Exercise description: Would you please transcribe the data in full and exactly, excluding images?

Provided records:

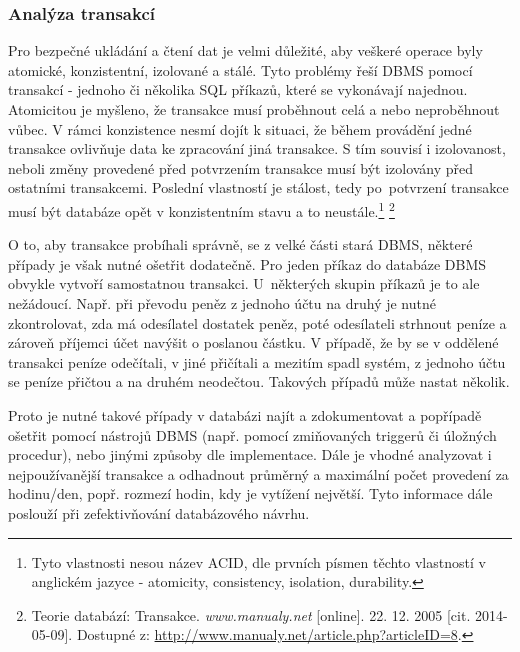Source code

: \documentclass[11pt,a4paper]{article}
\begin{document}
\subsubsection{Analýza transakcí}
Pro bezpečné ukládání a čtení dat je velmi důležité, aby veškeré operace byly atomické, konzistentní, izolované a stálé. Tyto problémy řeší DBMS pomocí transakcí - jednoho či několika SQL příkazů, které se vykonávají najednou. Atomicitou je myšleno, že transakce musí proběhnout celá a nebo neproběhnout vůbec. V rámci konzistence nesmí dojít k situaci, že během provádění jedné transakce ovlivňuje data ke zpracování jiná transakce. S tím souvisí i izolovanost, neboli změny provedené před potvrzením transakce musí být izolovány před ostatními transakcemi. Poslední vlastností je stálost, tedy po~potvrzení transakce musí být databáze opět v konzistentním stavu a to neustále.\footnote{Tyto vlastnosti nesou název ACID, dle prvních písmen těchto vlastností v anglickém jazyce - atomicity, consistency, isolation, durability.} \footnote{Teorie databází: Transakce. \textit{www.manualy.net} [online]. 22. 12. 2005 [cit. 2014-05-09]. Dostupné z: \url{http://www.manualy.net/article.php?articleID=8}.}

O to, aby transakce probíhali správně, se z velké části stará DBMS, některé případy je však nutné ošetřit dodatečně. Pro jeden příkaz do databáze DBMS obvykle vytvoří samostatnou transakci. U~některých skupin příkazů je to ale nežádoucí. Např. při převodu peněz z jednoho účtu na druhý je nutné zkontrolovat, zda má odesílatel dostatek peněz, poté odesílateli strhnout peníze a zároveň příjemci účet navýšit o poslanou částku. V případě, že by se v oddělené transakci peníze odečítali, v jiné přičítali a mezitím spadl systém, z jednoho účtu se peníze přičtou a na druhém neodečtou. Takových případů může nastat několik. 

Proto je nutné takové případy v databázi najít a zdokumentovat a popřípadě ošetřit pomocí nástrojů DBMS (např. pomocí zmiňovaných triggerů či úložných procedur), nebo jinými způsoby dle implementace. Dále je vhodné analyzovat i nejpoužívanější transakce a odhadnout průměrný a maximální počet provedení za hodinu/den, popř. rozmezí hodin, kdy je vytížení největší. Tyto informace dále poslouží při zefektivňování databázového návrhu. 
\end{document}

Exercise answer:
Source code

: \documentclass[11pt,a4paper]{article}
\begin{document}
\subsubsection{Analýza transakcí}
Pro bezpečné ukládání a čtení dat je velmi důležité, aby veškeré operace byly atomické, konzistentní, izolované a stálé. Tyto problémy řeší DBMS pomocí transakcí - jednoho či několika SQL příkazů, které se vykonávají najednou. Atomicitou je myšleno, že transakce musí proběhnout celá a nebo neproběhnout vůbec. V rámci konzistence nesmí dojít k situaci, že během provádění jedné transakce ovlivňuje data ke zpracování jiná transakce. S tím souvisí i izolovanost, neboli změny provedené před potvrzením transakce musí být izolovány před ostatními transakcemi. Poslední vlastností je stálost, tedy po~potvrzení transakce musí být databáze opět v konzistentním stavu a to neustále.\footnote{Tyto vlastnosti nesou název ACID, dle prvních písmen těchto vlastností v anglickém jazyce - atomicity, consistency, isolation, durability.} \footnote{Teorie databází: Transakce. \textit{www.manualy.net} [online]. 22. 12. 2005 [cit. 2014-05-09]. Dostupné z: \url{http://www.manualy.net/article.php?articleID=8}.}

O to, aby transakce probíhali správně, se z velké části stará DBMS, některé případy je však nutné ošetřit dodatečně. Pro jeden příkaz do databáze DBMS obvykle vytvoří samostatnou transakci. U~některých skupin příkazů je to ale nežádoucí. Např. při převodu peněz z jednoho účtu na druhý je nutné zkontrolovat, zda má odesílatel dostatek peněz, poté odesílateli strhnout peníze a zároveň příjemci účet navýšit o poslanou částku. V případě, že by se v oddělené transakci peníze odečítali, v jiné přičítali a mezitím spadl systém, z jednoho účtu se peníze přičtou a na druhém neodečtou. Takových případů může nastat několik. 

Proto je nutné takové případy v databázi najít a zdokumentovat a popřípadě ošetřit pomocí nástrojů DBMS (např. pomocí zmiňovaných triggerů či úložných procedur), nebo jinými způsoby dle implementace. Dále je vhodné analyzovat i nejpoužívanější transakce a odhadnout průměrný a maximální počet provedení za hodinu/den, popř. rozmezí hodin, kdy je vytížení největší. Tyto informace dále poslouží při zefektivňování databázového návrhu. 
\end{document}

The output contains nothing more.